THE STATE OPPOSITION claims the government is refusing to commit the proceeds from the sale of the Rural Finance Corporation (RFC) to regional Victorian infrastructure projects.
The sale of the Rural Finance Corporation last year netted a profit of about $460 million, which was earmarked for re-investment in regional Victoria.
Opposition Regional Development spokesman Damian Drum said $220 million had been committed to the Murray Basin Rail project, but it was not clear where the remainder would be spent.
Opposition Regional Development spokesman Damian Drum said Ms Pulford would not answer questions at the Public Accounts and Estimates Committee hearing, despite being asked repeatedly.
“Rural Finance Corporation was built on the success of our state’s farming sectors and regional communities rightly expect the money from its sale to be invested back into their communities – not into Melbourne-based projects, such as level crossing removals,” Mr Drum said.

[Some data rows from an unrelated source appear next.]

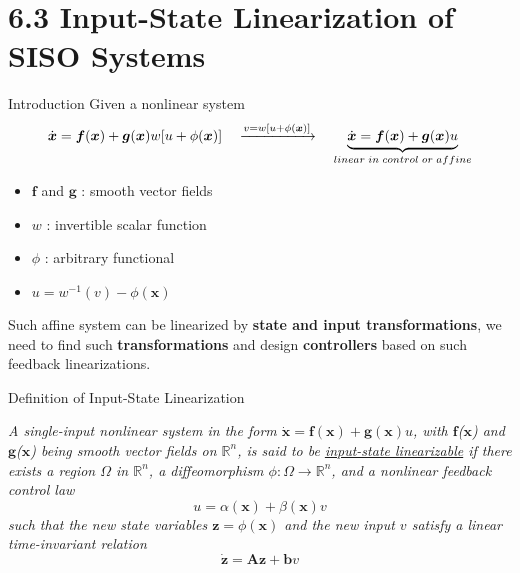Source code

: \documentclass{beamer}
\renewcommand{\vec}[1]{\ensuremath{\boldsymbol{#1}}} %
\begin{document}
\section{6.3  Input-State Linearization of SISO Systems}

\begin{frame}{Introduction}
Given a nonlinear system
$$
\dot{\vec{x}}=\vec{f}(\vec{x})+\vec{g}(\vec{x})w[u+\phi(\vec{x})] \quad \xrightarrow{v=w[u+\phi(\vec{x})]} \quad \underbrace{\dot{\vec{x}}=\vec{f}(\vec{x})+\vec{g}(\vec{x})u}_{\tiny linear~in~control~or ~affine}
$$
\vspace{-20pt}
\begin{itemize}
  \item \vec{f} and \vec{g} : smooth vector fields
  \item $w$ : invertible scalar function
  \item $\phi$ : arbitrary functional
  \item $u = w^{-1}(v)-\phi(\vec{x})$
\end{itemize}
Such affine system can be linearized by \textbf{state and input transformations}, we need to find such \textbf{transformations} and design \textbf{controllers} based on such feedback linearizations.
\end{frame}


\begin{frame}{Definition of Input-State Linearization}
    \begin{definition}[6.6]
    \textit{
    A single-input nonlinear system in the form $ \dot{\vec{x}} = \vec{f}(\vec{x}) + \vec{g}(\vec{x})u $, with \vec{f}(\vec{x}) and \vec{g}(\vec{x}) being smooth vector fields on $\mathbb{R}^{n}$, is said to be \underline{input-state linearizable} if there exists a {\color{red}region $\Omega$ in $\mathbb{R}^{n}$}, a {\color{red}diffeomorphism $ \phi : \Omega \rightarrow \mathbb{R}^{n} $}, and a {\color{red}nonlinear feedback control law}
    \begin{equation}\label{affine}
      u = \alpha(\vec{x})+\beta(\vec{x})v
    \end{equation}
    such that the new state variables $\vec{z}=\phi(\vec{x})$ and the new input $v$ satisfy a linear time-invariant relation
    \begin{equation}\label{linear-relation}
      \dot{\vec{z}} = \vec{A}\vec{z}+\vec{b}v
    \end{equation}
    }
    \end{definition}
\end{frame}
\end{document}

“Given only 2.9 per cent of the state’s major infrastructure projects have been promised outside of Melbourne, I don’t think it’s too much to ask that this money goes back into regional Victoria. "
The government has confirmed it would use the proceeds of the sale of the RFC to fund the Murray Basin Rail project.
The remaining funds will be reinvested in regional and rural projects.
Regional Development Minister Jaala Pulford said the National Party had been caught out, misleading rural communities, by claiming the money would not be spend on the rail upgrade.
“The Labor Government is investing in our regions to create jobs and economic growth – this is unlike the former Government where the only thing that grew was the unemployment rate,” Ms Pulford said.